Mora postula a la pena mixta: "El abogado me dijo que para este mes tendríamos audiencia, una videoconferencia". Y acota: "Si no aceptan, estaría de aquí para tres o cinco meses más... para que me den la expulsión, por la mitad del tiempo. Y por la buena conducta", remata.

¡Qué viva Colombia!

Avanzamos lentamente. El ambiente es tenso y a ratos sofoca. No digo nada y sigo con los ojos puestos en los chiquillos que se acercan. Algunos están con el torso semi desnudo a los tatuajes. El módulo 118 que vamos ahora es de alta connotación.

No le veo la cara. De pronto, a primeras, su aspecto impacta. Parece el hermano perdido del boxeador Mike Tyson. Acepta la entrevista. Pero así como el "púgil más malo del planeta" adoraba las palomas, este colombiano llamado Edgar García Lozano, de 33 años, susurra amable en modo dócil.

Se acerca. Me da la mano. Insinúa si lo que hago le traerá algún beneficio. Y lanza en crudo: en Colombia lo encañonaron y secuestraron. "Los paramilitares me hicieron un atentado de muerte. Fue un 26 de septiembre de 2010".
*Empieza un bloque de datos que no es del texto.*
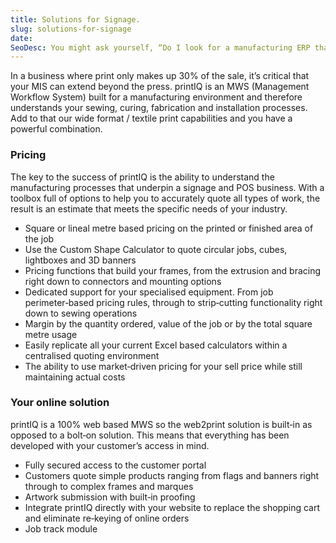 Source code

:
 ```yaml
---
title: Solutions for Signage.
slug: solutions-for-signage
date:
SeoDesc: You might ask yourself, “Do I look for a manufacturing ERP that might cope with print or do I go for a print MIS that can handle a little manufacturing?” What if we told you that printIQ is built to do both.
---
```


In a business where print only makes up 30% of the sale, it’s critical that your MIS can extend beyond the press. printIQ is an MWS (Management Workflow System) built for a manufacturing environment and therefore understands your sewing, curing, fabrication and installation processes. Add to that our wide format / textile print capabilities and you have a powerful combination.

### Pricing

The key to the success of printIQ is the ability to understand the manufacturing processes that underpin a signage and POS business. With a toolbox full of options to help you to accurately quote all types of work, the result is an estimate that meets the specific needs of your industry.

- Square or lineal metre based pricing on the printed or finished area of the job
- Use the Custom Shape Calculator to quote circular jobs, cubes, lightboxes and 3D banners
- Pricing functions that build your frames, from the extrusion and bracing right down to connectors and mounting options
- Dedicated support for your specialised equipment. From job perimeter‑based pricing rules, through to strip‑cutting functionality right down to sewing operations
- Margin by the quantity ordered, value of the job or by the total square metre usage
- Easily replicate all your current Excel based calculators within a centralised quoting environment
- The ability to use market‑driven pricing for your sell price while still maintaining actual costs

### Your online solution

printIQ is a 100% web based MWS so the web2print solution is built‑in as opposed to a bolt‑on solution. This means that everything has been developed with your customer’s access in mind.

- Fully secured access to the customer portal
- Customers quote simple products ranging from flags and banners right through to complex frames and marques
- Artwork submission with built‑in proofing
- Integrate printIQ directly with your website to replace the shopping cart and eliminate re‑keying of online orders
- Job track module

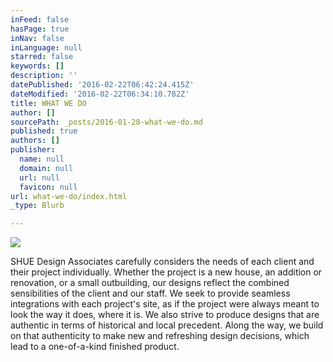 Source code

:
 ```yaml
---
inFeed: false
hasPage: true
inNav: false
inLanguage: null
starred: false
keywords: []
description: ''
datePublished: '2016-02-22T06:42:24.415Z'
dateModified: '2016-02-22T06:34:10.782Z'
title: WHAT WE DO
author: []
sourcePath: _posts/2016-01-28-what-we-do.md
published: true
authors: []
publisher:
  name: null
  domain: null
  url: null
  favicon: null
url: what-we-do/index.html
_type: Blurb

---
```

![](https://the-grid-user-content.s3-us-west-2.amazonaws.com/db7874c8-f506-427b-ad4d-d3563da7855d.png)

SHUE Design Associates carefully considers the needs of each client and their project individually.  Whether the project is a new house, an addition or renovation, or a small outbuilding, our designs reflect the combined sensibilities of the client and our staff.  We seek to provide seamless integrations with each project's site, as if the project were always meant to look the way it does, where it is.  We also strive to produce designs that are authentic in terms of historical and local precedent.  Along the way, we build on that authenticity to make new and refreshing design decisions, which lead to a one-of-a-kind finished product.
Decidido a dejar atrás la violencia de su país, Edgar García evoca: "Por Argentina llegué a Los Andes para ser temporero. Incluso apliqué al refugio político y acá tuve una hija". Eso hasta que la tentación monetaria pudo más. Un che lo contactó con lo típico, "no pasará nada". Ese "trabajito" era con marihuana. Tras un par de años en el laburo ilegal, unos pinchazos al fono dieron con él. De allí en 2013 a la peni y 13 años de dictamen. Primero en Los Andes, luego San Felipe y ahora en Valparaíso.

Le insisto en su pasado. Elude preguntas incómodas. "Me han dado comodidades. No he sentido xenofobia, quizás lo normal. Pero cuando caes preso, pierdes la oportunidad de estar con tu familia: eso es lo peor", se limita a decir mientras se aleja moviendo la cabeza.

Caminamos por la parte posterior. Vamos de vuelta a la entrada. Nos cruzamos con las visitas que aquí se dan todos los días. Avanzan adultos mayores con mercancías. Mujeres embarazadas. Ya no hay manteles bajo las mesas para tener sexo. Ahora existen "cuartos privados", nos corrige un gendarme. Hay hedor, pero nadie parece percatarse. Por segundos, me sigue una enorme mosca.

Ya más alejados, el fotógrafo toma imágenes. Estamos dentro de un gueto. Cierto, un mundo de sinsabores, de códigos, pero también de sufrimiento, y mucha redención.